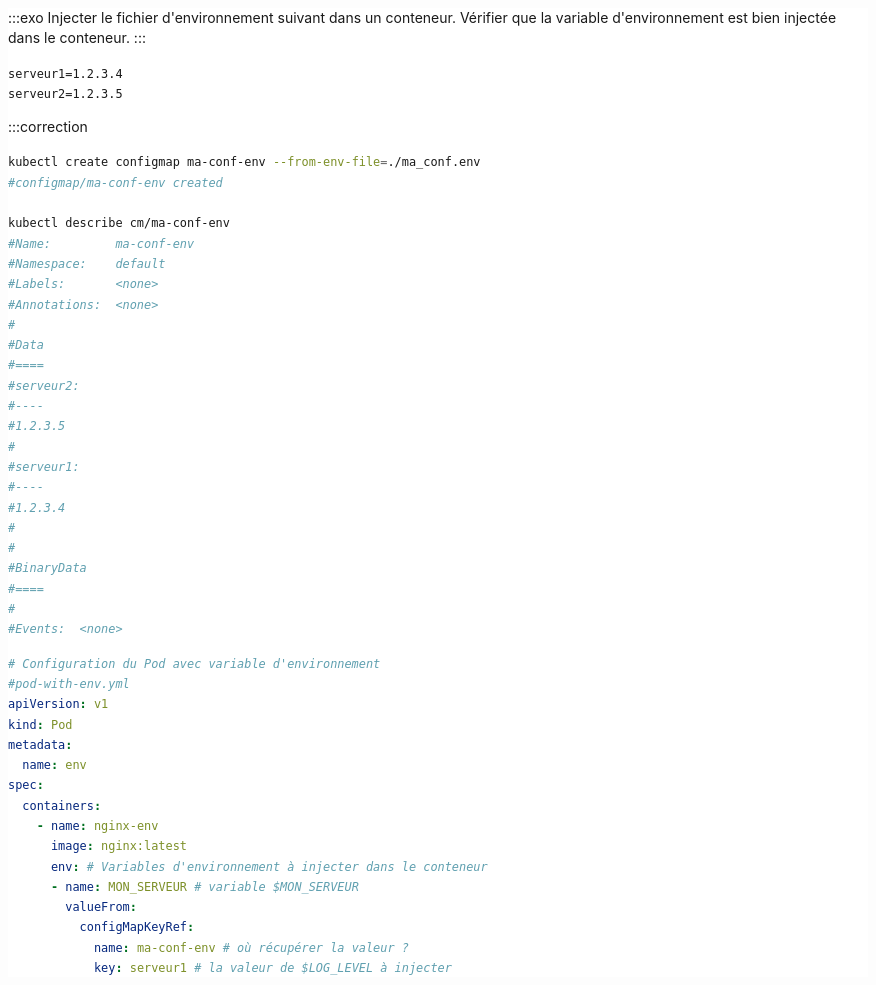 :::exo
Injecter le fichier d'environnement suivant dans un conteneur. Vérifier que la variable d'environnement est bien injectée dans le conteneur.
:::

```dotenv
serveur1=1.2.3.4
serveur2=1.2.3.5
```

:::correction
```sh
kubectl create configmap ma-conf-env --from-env-file=./ma_conf.env      
#configmap/ma-conf-env created

kubectl describe cm/ma-conf-env                                   
#Name:         ma-conf-env
#Namespace:    default
#Labels:       <none>
#Annotations:  <none>
#
#Data
#====
#serveur2:
#----
#1.2.3.5
#
#serveur1:
#----
#1.2.3.4
#
#
#BinaryData
#====
#
#Events:  <none>
```

```yaml
# Configuration du Pod avec variable d'environnement
#pod-with-env.yml
apiVersion: v1
kind: Pod
metadata:
  name: env
spec:
  containers:
    - name: nginx-env
      image: nginx:latest
      env: # Variables d'environnement à injecter dans le conteneur
      - name: MON_SERVEUR # variable $MON_SERVEUR
        valueFrom:
          configMapKeyRef:
            name: ma-conf-env # où récupérer la valeur ?
            key: serveur1 # la valeur de $LOG_LEVEL à injecter
```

● ● ● ●

Please print an exact copy of the records, with no pictures.

 :::exo
Injecter le fichier d'environnement suivant dans un conteneur. Vérifier que la variable d'environnement est bien injectée dans le conteneur.
:::

```dotenv
serveur1=1.2.3.4
serveur2=1.2.3.5
```

:::correction
```sh
kubectl create configmap ma-conf-env --from-env-file=./ma_conf.env      
#configmap/ma-conf-env created

kubectl describe cm/ma-conf-env                                   
#Name:         ma-conf-env
#Namespace:    default
#Labels:       <none>
#Annotations:  <none>
#
#Data
#====
#serveur2:
#----
#1.2.3.5
#
#serveur1:
#----
#1.2.3.4
#
#
#BinaryData
#====
#
#Events:  <none>
```

```yaml
# Configuration du Pod avec variable d'environnement
#pod-with-env.yml
apiVersion: v1
kind: Pod
metadata:
  name: env
spec:
  containers:
    - name: nginx-env
      image: nginx:latest
      env: # Variables d'environnement à injecter dans le conteneur
      - name: MON_SERVEUR # variable $MON_SERVEUR
        valueFrom:
          configMapKeyRef:
            name: ma-conf-env # où récupérer la valeur ?
            key: serveur1 # la valeur de $LOG_LEVEL à injecter
```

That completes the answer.